There are two ways to think about this construction. The one I understand well is the one from Cox's original paper. Let $\rho_1$, ..., $\rho_N$ be the rays of $\Sigma$. Let $Y = \mathbb{A}^N$. Each ray represents a class in $H$, and hence a character of $G$. Let $G$ acts on the $i$-th coordinate of $Y$ by the character of $G$ corresponding to $\rho_i$. Let $(y_1, \ldots, y_N)$ be a point of $Y$. Let $i_1$, \ldots, $i_k$ be the coordiantes for which $y_{i_j} =0$. Then $(y_1, \ldots, y_N)$ is in $U$ if and only if there is a cone of $\Sigma$ containing the rays $\rho_{i_1}$, ..., $\rho_{i_k}$. I'll cite you to Cox's paper for the map $U \to X$.

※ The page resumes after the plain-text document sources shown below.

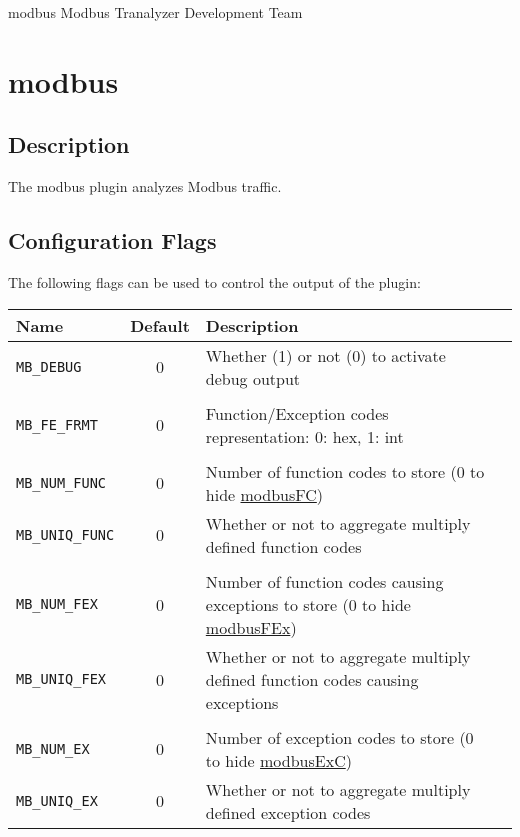 \documentclass[documentation]{subfiles}
\begin{document}
\trantitle
    {modbus} %
    {Modbus} %
    {Tranalyzer Development Team} %

\section{modbus}\label{s:modbus}

\subsection{Description}
The modbus plugin analyzes Modbus traffic.


\subsection{Configuration Flags}
The following flags can be used to control the output of the plugin:
\begin{longtable}{lcll}
    \toprule
    {\bf Name} & {\bf Default} & {\bf Description}\\
    \midrule\endhead%
    {\tt MB\_DEBUG}      & 0 & Whether (1) or not (0) to activate debug output\\\\
    {\tt MB\_FE\_FRMT}   & 0 & Function/Exception codes representation: 0: hex, 1: int\\\\
    {\tt MB\_NUM\_FUNC}  & 0 & Number of function codes to store (0 to hide \hyperref[modbusFC]{modbusFC})\\
    {\tt MB\_UNIQ\_FUNC} & 0 & Whether or not to aggregate multiply defined function codes\\\\
    {\tt MB\_NUM\_FEX}   & 0 & Number of function codes causing exceptions to store (0 to hide \hyperref[modbusFEx]{modbusFEx})\\
    {\tt MB\_UNIQ\_FEX}  & 0 & Whether or not to aggregate multiply defined function codes causing exceptions\\\\
    {\tt MB\_NUM\_EX}    & 0 & Number of exception codes to store (0 to hide \hyperref[modbusExC]{modbusExC})\\
    {\tt MB\_UNIQ\_EX}   & 0 & Whether or not to aggregate multiply defined exception codes\\
    \bottomrule
\end{longtable}
\end{document}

That contsruction is very explicit, but it uses the fan. There is a more abstract construction, which I don't understand as well, which works for any normal variety and does not use the torus action. Specifically, for every $h \in H$, choose a specific Weil divisor $D(h)$ representing $h$. For any $h_1$ and $h_2$, choose a rational function $u(h_1, h_2)$ with divisor $D(h_1+h_2) - D(h_1) - D(h_2)$, subject to conditions to be named later.
Define the ring
$$R := \bigoplus_{h \in H} H^0(X, \mathcal{O}(D(h)))$$
with multiplication $H^0(X, \mathcal{O}(D(h_1))) \times H^0(X, \mathcal{O}(D(h_2))) \to H^0(X, \mathcal{O}(D(h_1 + h_2)))$ given by $f_1 \times f_2 = f_1 f_2 u(h_1, h_2)$. My understanding is that (1) it is always possible to choose the $u$'s such that this is a commutative and associative ring and (2) $R$ is independent of these choices, up to nonunique isomorphism. However, you should check these claims before using them.

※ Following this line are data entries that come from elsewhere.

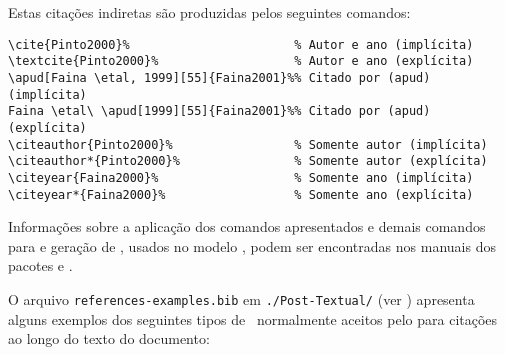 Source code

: \noindent Estas citações indiretas são produzidas pelos seguintes comandos:

\begin{snugshade}
\begin{Verbatim}
\cite{Pinto2000}%                       % Autor e ano (implícita)
\textcite{Pinto2000}%                   % Autor e ano (explícita)
\apud[Faina \etal, 1999][55]{Faina2001}%% Citado por (apud) (implícita)
Faina \etal\ \apud[1999][55]{Faina2001}%% Citado por (apud) (explícita)
\citeauthor{Pinto2000}%                 % Somente autor (implícita)
\citeauthor*{Pinto2000}%                % Somente autor (explícita)
\citeyear{Faina2000}%                   % Somente ano (implícita)
\citeyear*{Faina2000}%                  % Somente ano (explícita)
\end{Verbatim}
\end{snugshade}

Informações sobre a aplicação dos comandos apresentados e demais comandos para  e geração de , usados no modelo , podem ser encontradas nos manuais dos pacotes \href{https://ctan.org/pkg/biblatex}{\LinkIcon} e \href{https://ctan.org/pkg/biblatex-abnt}{\LinkIcon}.

O arquivo \texttt{references-examples.bib} em \texttt{./Post-Textual/} (ver ) apresenta alguns exemplos dos seguintes tipos de \ normalmente aceitos pelo \href{https://ctan.org/pkg/biblatex}{\LinkIcon} para citações ao longo do texto do documento:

We set $Y = \mathrm{Spec} \ R$. This comes with an obvious action of $G$, where $G$ acts on $H^0(X, \mathcal{O}(D(h)))$ by the character $h$. I am not sure how to define $U$ or the map $U \to X$, but I think there is a way. Note that none of this uses the torus action.
Now, let $(\Sigma, X)$ and $(\Sigma', X')$ be as above, and let $(Y, G, U, U \to X)$ and $(Y', G', U', U' \to X')$ be the results of the above constructions. If I am right that the Cox construction is sufficiently natural, then there should be isomorphisms $Y \cong Y'$ and $U \cong U'$, making the obvious diagrams commute. (Note that the construction of $G$ is intrinsic, so we definitely have $G \cong G'$.)

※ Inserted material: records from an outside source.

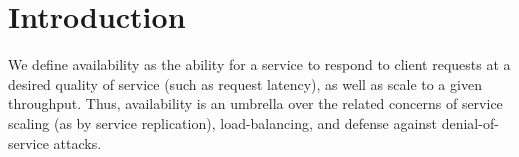 \section{Introduction}
\label{sec:intro}
%

We define availability as the ability for a service to respond to
client requests at a desired quality of service (such as request latency),
as well as scale to a given throughput.
%
Thus, availability is an umbrella over the related concerns of
service scaling (as by service replication), load-balancing, and defense
against denial-of-service attacks.
%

From the first description of the Cox ring, we see that $Y \cong Y' \cong \mathbb{A}^N$, so that $\Sigma$ and $\Sigma'$ both have $N$ rays.
A priori, we have $Y \cong Y'$ as $G$-varieties, and we know that each of $Y$ and $Y'$ can be identified with $\mathbb{A}^N$ so that the $G$-action becomes linear. My next claim is that the two representations of $G$ are isomorphic; i.e., we can arrange that the composition $\mathbb{A}^n \cong Y \cong Y' \cong \mathbb{A}^N$ is linear. Proof: Find a point $y$ in $Y$, fixed by the $G$-action. There is at least one such point, because the origin is fixed. Let $\phi: Y \to Y'$ be any $G$-equivariant isomorphism. Then the $G$-action on $Y$ is isomorphic to the $G$-action on the tangent space $T_y Y$, and the $G$-action on $Y'$ is isomorphic to the $G$-action on $T_{\phi(y)} Y'$. But the differential $D \phi : T_y Y \to T_{\phi(y)} Y'$ gives a linear isomorphism between the tangent spaces. Transporting structure, we have the claim.
So, $G$ acts on $Y$ and on $Y'$ by the same characters. This means that $\Sigma$ and $\Sigma'$ have the same rays. Now, looking at the combinatorics of $Y \setminus U$ and $Y' \setminus U'$, you should be able to read off the corresponding fans.